In short, this collection of fact tells one story: In heart transplant operations, recipients sometimes acquires certain mental characteristics of the donor, and, if the reported facts are right, even some parts of memory of the donor in some vague sense. (Note, the donor, here, is a dead person—this is a heart transplant operation we are talking about—not the kidney transplant.)

The findings are surprising because surgery has been such a common practice for so many decades/centuries by now. (BJP’s claims state that surgeries were a routine practice in ancient India.) Even if transplantation of hearts is a relatively recent development, people have been receiving other organs for a much longer time. Yet, one has never heard of even wild stories of this nature (call them old wives’ tales if you wish) … Why did it take so long for such things to surface? That is one of the questions to strike someone brought up in India.

I noticed this report many months back (possibly more than a year or so back), but, somehow, the matter kept on slipping off my mind.

Let me now raise two specific questions via this post:
(i) Has anyone (apart from the authors and publishers of the report) cross-checked the veracity of the facts stated in the above mentioned report? the accuracy of those facts?
(ii) Do you know of any refutation of this particular report coming from the skeptical quarters?

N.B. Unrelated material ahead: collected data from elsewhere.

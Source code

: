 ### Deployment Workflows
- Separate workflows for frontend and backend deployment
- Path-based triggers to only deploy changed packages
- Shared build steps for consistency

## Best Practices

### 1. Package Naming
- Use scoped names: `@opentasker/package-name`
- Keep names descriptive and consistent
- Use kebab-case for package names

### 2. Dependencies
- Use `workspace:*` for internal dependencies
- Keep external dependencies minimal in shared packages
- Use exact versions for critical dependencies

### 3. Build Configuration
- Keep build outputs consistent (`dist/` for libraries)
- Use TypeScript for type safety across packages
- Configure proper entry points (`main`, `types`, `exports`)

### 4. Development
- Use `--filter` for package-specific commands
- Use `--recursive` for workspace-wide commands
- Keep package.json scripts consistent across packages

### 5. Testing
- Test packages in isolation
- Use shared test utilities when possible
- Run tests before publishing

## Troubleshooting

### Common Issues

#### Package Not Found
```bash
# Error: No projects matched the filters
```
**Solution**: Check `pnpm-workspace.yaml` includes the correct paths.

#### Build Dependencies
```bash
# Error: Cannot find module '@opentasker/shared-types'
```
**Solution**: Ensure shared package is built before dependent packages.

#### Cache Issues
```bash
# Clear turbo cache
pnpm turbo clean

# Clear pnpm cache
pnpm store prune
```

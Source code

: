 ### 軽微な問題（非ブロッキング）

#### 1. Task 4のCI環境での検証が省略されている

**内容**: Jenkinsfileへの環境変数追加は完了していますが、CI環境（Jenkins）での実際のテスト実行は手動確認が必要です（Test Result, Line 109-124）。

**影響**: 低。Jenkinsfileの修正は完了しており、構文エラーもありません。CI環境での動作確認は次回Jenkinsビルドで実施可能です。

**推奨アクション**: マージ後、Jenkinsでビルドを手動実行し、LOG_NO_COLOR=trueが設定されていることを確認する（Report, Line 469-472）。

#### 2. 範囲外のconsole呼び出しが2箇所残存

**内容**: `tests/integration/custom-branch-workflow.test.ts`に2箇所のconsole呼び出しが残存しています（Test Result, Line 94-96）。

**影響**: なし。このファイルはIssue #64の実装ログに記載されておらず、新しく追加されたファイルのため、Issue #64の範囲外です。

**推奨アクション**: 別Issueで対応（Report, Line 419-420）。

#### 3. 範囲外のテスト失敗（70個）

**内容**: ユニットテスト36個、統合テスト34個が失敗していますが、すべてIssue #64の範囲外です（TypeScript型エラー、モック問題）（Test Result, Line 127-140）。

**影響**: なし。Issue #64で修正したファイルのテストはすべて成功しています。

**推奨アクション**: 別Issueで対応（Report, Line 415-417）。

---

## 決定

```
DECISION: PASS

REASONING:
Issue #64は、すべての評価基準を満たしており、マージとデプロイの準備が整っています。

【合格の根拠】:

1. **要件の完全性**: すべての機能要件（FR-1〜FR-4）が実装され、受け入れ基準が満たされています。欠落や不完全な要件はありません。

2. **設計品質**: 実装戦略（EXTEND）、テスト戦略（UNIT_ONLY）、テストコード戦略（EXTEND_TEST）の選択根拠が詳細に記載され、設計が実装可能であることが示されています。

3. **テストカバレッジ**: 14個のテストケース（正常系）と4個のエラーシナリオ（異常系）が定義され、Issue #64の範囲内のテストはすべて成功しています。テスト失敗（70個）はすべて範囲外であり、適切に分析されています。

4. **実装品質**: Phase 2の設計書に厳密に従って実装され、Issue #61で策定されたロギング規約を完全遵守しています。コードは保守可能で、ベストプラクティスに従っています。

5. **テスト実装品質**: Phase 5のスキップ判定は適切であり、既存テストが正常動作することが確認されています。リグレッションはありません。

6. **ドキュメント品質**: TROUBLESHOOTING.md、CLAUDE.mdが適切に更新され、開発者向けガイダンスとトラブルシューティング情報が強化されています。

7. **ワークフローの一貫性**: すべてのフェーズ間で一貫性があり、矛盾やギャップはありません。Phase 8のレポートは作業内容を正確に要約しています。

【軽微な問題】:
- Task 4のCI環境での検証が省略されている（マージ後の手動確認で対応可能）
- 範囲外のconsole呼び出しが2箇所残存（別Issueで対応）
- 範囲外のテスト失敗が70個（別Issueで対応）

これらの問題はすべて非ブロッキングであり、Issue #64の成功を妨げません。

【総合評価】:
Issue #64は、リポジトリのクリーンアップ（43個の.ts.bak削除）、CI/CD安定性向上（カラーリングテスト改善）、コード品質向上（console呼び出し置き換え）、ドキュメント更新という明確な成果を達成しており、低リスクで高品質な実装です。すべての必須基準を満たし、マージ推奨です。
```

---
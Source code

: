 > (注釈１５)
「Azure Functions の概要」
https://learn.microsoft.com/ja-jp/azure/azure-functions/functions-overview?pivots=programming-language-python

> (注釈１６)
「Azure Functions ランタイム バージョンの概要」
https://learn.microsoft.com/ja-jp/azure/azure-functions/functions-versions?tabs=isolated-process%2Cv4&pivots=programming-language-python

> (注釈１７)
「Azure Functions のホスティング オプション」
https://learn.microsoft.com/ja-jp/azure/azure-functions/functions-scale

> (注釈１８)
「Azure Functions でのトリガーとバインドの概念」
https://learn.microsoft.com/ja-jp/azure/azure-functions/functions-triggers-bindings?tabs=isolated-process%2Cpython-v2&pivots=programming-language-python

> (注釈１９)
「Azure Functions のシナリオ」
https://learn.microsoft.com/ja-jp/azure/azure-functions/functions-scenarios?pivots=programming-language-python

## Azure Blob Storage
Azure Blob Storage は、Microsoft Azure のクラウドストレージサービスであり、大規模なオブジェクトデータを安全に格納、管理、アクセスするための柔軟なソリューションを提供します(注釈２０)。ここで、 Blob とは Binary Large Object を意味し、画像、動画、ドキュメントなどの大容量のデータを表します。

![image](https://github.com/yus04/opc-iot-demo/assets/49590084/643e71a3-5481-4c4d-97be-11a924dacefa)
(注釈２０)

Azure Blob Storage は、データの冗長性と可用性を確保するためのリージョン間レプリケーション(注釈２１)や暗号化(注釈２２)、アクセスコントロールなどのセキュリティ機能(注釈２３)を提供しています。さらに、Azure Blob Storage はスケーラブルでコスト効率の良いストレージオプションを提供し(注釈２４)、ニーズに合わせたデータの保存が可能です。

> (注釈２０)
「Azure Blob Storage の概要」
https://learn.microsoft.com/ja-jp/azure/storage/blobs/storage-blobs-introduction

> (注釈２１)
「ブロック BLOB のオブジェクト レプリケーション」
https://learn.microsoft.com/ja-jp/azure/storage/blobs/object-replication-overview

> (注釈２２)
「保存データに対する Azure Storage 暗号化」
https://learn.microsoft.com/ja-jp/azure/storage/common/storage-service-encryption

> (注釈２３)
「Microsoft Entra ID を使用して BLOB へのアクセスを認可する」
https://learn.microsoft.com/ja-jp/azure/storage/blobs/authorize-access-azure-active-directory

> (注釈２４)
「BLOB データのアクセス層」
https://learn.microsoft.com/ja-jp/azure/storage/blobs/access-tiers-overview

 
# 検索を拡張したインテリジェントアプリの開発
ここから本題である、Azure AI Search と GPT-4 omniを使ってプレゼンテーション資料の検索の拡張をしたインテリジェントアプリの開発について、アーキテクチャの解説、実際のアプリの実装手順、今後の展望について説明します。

Let me also add that ever since I came across Stevenson’s book on reincarnation, many such things have ceased to surprise me. So, in that sense, even this report would not surprise me much either—assuming that no one finds any flaws with the reported facts as such. (I came across a couple of  Stevenson’s books way back in the first quarter of 1993, while generally browsing the shelves in the library of the University of Alabama at Birmingham, in the USA. I had then noted (perhaps in those two books), and subsequently had also came across, some news articles and stories etc. concerning the researches of one of his students/collaborators, one Ms. Satwant Pasricha in India. (If I recall it correctly when Ms. Pasricha did her Stevenson-style reincarnation-related research, she was working with the University of Rajasthan. Later on, she probably moved to some psychology institute of “national importance” in Bangalore.)) In short, I am pretty well-prepared if the matters stated in the above report turn out to be factually true.

Yet, taking something on the face value is not what one does habitually. And, one never does that in science. One always cross-checks.

Also, a collection of “facts,” by itself, hardly amounts to anything. One must also have proper philosophic premises and concepts, and at least some conceptual hypotheses if not fully developed theories to explain all those data. For example, even while narrating in a rather journalistic or naturalistic manner all his mass of concrete data, Stevenson does ponder in his book about the theoretical clues suggested by those data. He pauses to consider some specific hypotheses which neither involve fraud/forgery but which do not directly substantiate all ideas concerning the specific hypothesis of reincarnation either. He does that with an unmistakable honesty. I recall all about Stevenson’s research in a vague way and from memory alone—this matter is now 16 years old matter (I hardly read up anything on the matter again), and it always has been, decidedly, a side reading for me. I mention it only to point out why the above report need not be surprising and how some minimum hypothetical/theoretical clues must exist.

The important point here is that nothing on the theoretical lines can be found in this report. Indeed, if you do an Internet search, you don’t readily find any followup study for this report either…

Hence this post.

Drop me a line if you know of any URLs  concerning the abovementioned two questions that I have raised. Also, any theoretical clues as to how this might be happening (assuming it does!)—clues that are serious and which refrain from being wild speculations alone. Finally, although I do not consider myself to be a skeptic, I would still like to know if you can readily spot any weaknesses in the above mentioned report right in its present form. (I found nothing, not at least on my very first reading.) In other words, this post also is something in the nature of a request for (well thought-out and relevant) comments. Thanks in advance.


And, of course, you know that Microsoft apparently happily sponsors things like “Women in Science;” obviously benefited from my contribution towards its moral defense; and yet doesn’t give me a job. Yet another company that keeps me jobless. (And you should already know the terms in which I would describe them—or anyone else with this kind of a moral behavior—in my private conversations.)